On 05.02.20 11:47, Sig Pam wrote:
>The current documentation <http://www.postfix.org/FILTER_README.html> states:
>
> The "-o content_filter" line causes Postfix to add one content filter
>request record to each incoming mail message ...
>
>Q1: Is it still true you can not give a list of content filters which are
> processed one after the other?
it doesn't make sense. content filter is expected to push mail back to
postfix other way, so message can't get to second filter.
>Q2: Assuming this is still true and content_filter does not take a list of
> filters, is there a better technique than creating a "wrapper script" to
> call the multiple filters one after the other?
you can create filter chain in postfix by pushing mail to multiple ports
each having own filter.
>Background: I currently pipe my mail to spamassassin, but I also want to
> call a program adding a boilerplate for each outgoing mail (legal reason),
> and I think about a script which modifies incoming mails to strip html
> links to prevent my users clicking on them. These are three filters which
> should run on each mail.
>
>Bonus question: I can configure a content_filter for each service defined
> in master.cf, but there is also a parameter content_filter in main.cf.
> What does the latter refer to, and in which order are they processed? I'm
> confused ...
options in master.cf are used to override those in main.cf.
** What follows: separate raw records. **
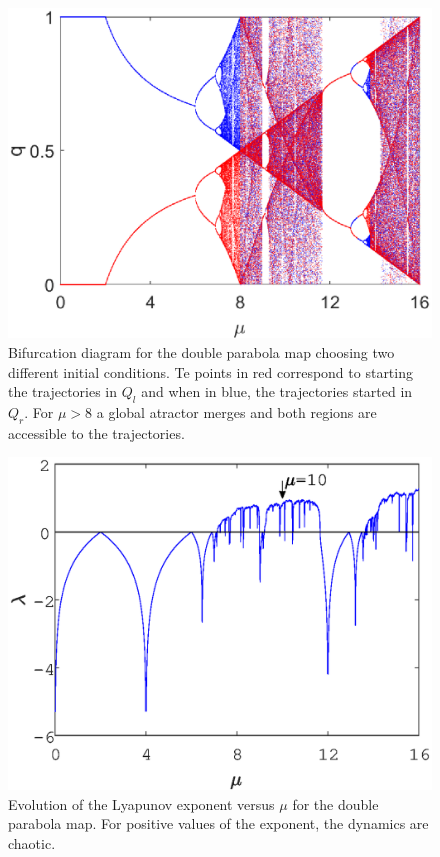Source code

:\begin{figure}
	\centering
	\includegraphics[width=1\linewidth]{Images/P1/Alt_Bifurcation.eps}
	\caption{Bifurcation diagram for the double parabola map choosing two different initial conditions. Te points in red correspond to starting the trajectories in $Q_l$ and when in blue, the trajectories started in $Q_r$. For $\mu>8$ a global atractor merges and both regions are accessible to the trajectories.} 
	\label{fig:Alt_Bifurcation}
\end{figure}


\begin{figure}
	\centering
	\includegraphics[width=1\linewidth]{Images/P1/Alt_Lyapunov.eps}
	\caption{Evolution of the Lyapunov exponent versus $\mu$ for the double parabola map. For positive values of the exponent, the dynamics are chaotic.}
	\label{fig:Alt_Lyapunov}
\end{figure}




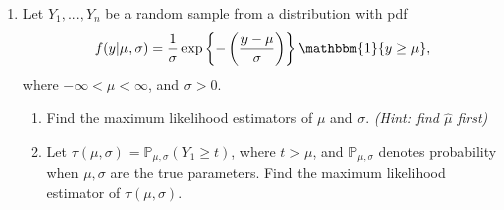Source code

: \documentclass[11pt]{article}
\begin{document}
\begin{enumerate}
\item Let $Y_1,...,Y_n$ be a random sample from a distribution with pdf
$$f(y | \mu, \sigma) = \frac{1}{\sigma} \exp \left \lbrace - \left( \dfrac{y - \mu}{\sigma} \right) \right \rbrace \mathbbm{1}\{y \geq \mu \},$$
where $-\infty < \mu < \infty$, and $\sigma > 0$.

\begin{enumerate}
\item Find the maximum likelihood estimators of $\mu$ and $\sigma$. \textit{(Hint: find $\widehat{\mu}$ first)}

\item Let $\tau(\mu, \sigma) = \mathbb{P}_{\mu, \sigma}(Y_1 \geq t)$, where $t > \mu$, and $\mathbb{P}_{\mu, \sigma}$ denotes probability when $\mu, \sigma$ are the true parameters. Find the maximum likelihood estimator of $\tau(\mu, \sigma)$.
\end{enumerate}
\end{enumerate}
\end{document}
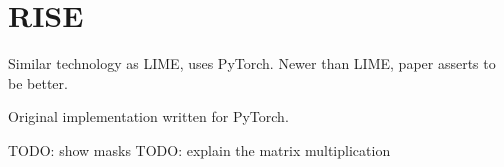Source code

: \section{RISE}
Similar technology as LIME, uses PyTorch. Newer than LIME, paper asserts to be better.

Original implementation written for PyTorch.

TODO: show masks
TODO: explain the matrix multiplication

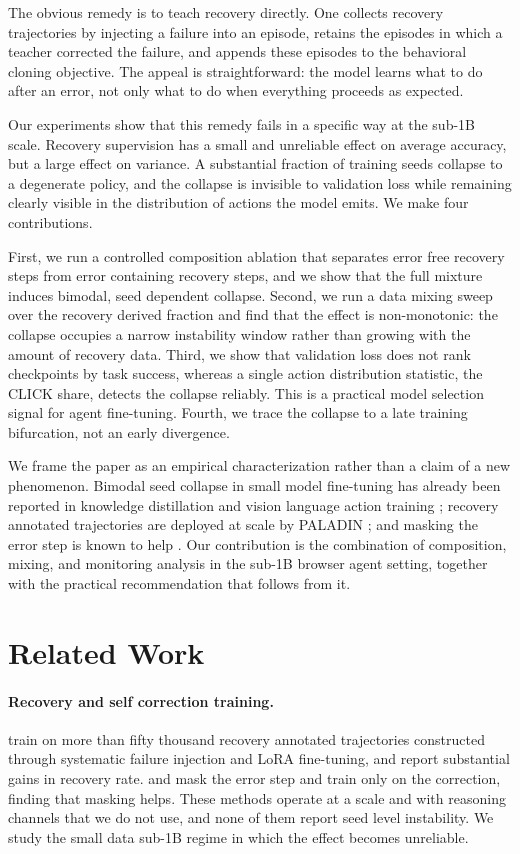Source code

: \documentclass[11pt]{article}
\begin{document}
The obvious remedy is to teach recovery directly. One collects recovery
trajectories by injecting a failure into an episode, retains the episodes in
which a teacher corrected the failure, and appends these episodes to the
behavioral cloning objective. The appeal is straightforward: the model learns
what to do after an error, not only what to do when everything proceeds as
expected.

Our experiments show that this remedy fails in a specific way at the sub-1B
scale. Recovery supervision has a small and unreliable effect on average
accuracy, but a large effect on variance. A substantial fraction of training
seeds collapse to a degenerate policy, and the collapse is invisible to
validation loss while remaining clearly visible in the distribution of actions
the model emits. We make four contributions.

First, we run a controlled composition ablation that separates error free
recovery steps from error containing recovery steps, and we show that the full
mixture induces bimodal, seed dependent collapse. Second, we run a data mixing
sweep over the recovery derived fraction and find that the effect is
non-monotonic: the collapse occupies a narrow instability window rather than
growing with the amount of recovery data. Third, we show that validation loss
does not rank checkpoints by task success, whereas a single action distribution
statistic, the CLICK share, detects the collapse reliably. This is a practical
model selection signal for agent fine-tuning. Fourth, we trace the collapse to
a late training bifurcation, not an early divergence.

We frame the paper as an empirical characterization rather than a claim of a
new phenomenon. Bimodal seed collapse in small model fine-tuning has already
been reported in knowledge distillation \citep{noisefloor2026} and vision
language action training \citep{vla2026}; recovery annotated trajectories are
deployed at scale by PALADIN \citep{paladin2025}; and masking the error step is
known to help \citep{step2025,srft2026}. Our contribution is the combination of
composition, mixing, and monitoring analysis in the sub-1B browser agent
setting, together with the practical recommendation that follows from it.

\section{Related Work}

\paragraph{Recovery and self correction training.}
\citet{paladin2025} train on more than fifty thousand recovery annotated
trajectories constructed through systematic failure injection and LoRA
fine-tuning, and report substantial gains in recovery rate. \citet{step2025}
and \citet{srft2026} mask the error step and train only on the correction,
finding that masking helps. These methods operate at a scale and with reasoning
channels that we do not use, and none of them report seed level instability. We
study the small data sub-1B regime in which the effect becomes unreliable.
\end{document}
if you don't override it in master.cf for a service, that service uses
main.cf value.
>smtp inet n - y - - smtpd
> -o content_filter=spamassassin
>
>spamassassin unix - n n - - pipe
> user=spamd argv=/usr/bin/spamc --max-size 5242880 -d 127.0.0.1 -f -e
>/usr/sbin/sendmail -oi -f ${sender} ${recipient}
>main.cf:
>content_filter = smtp-amavis:127.0.0.1:10024
apparently amavis is only used when receiving mail other way than smtp (on
port 25).
Awesome answer, thank you very much. No more questions.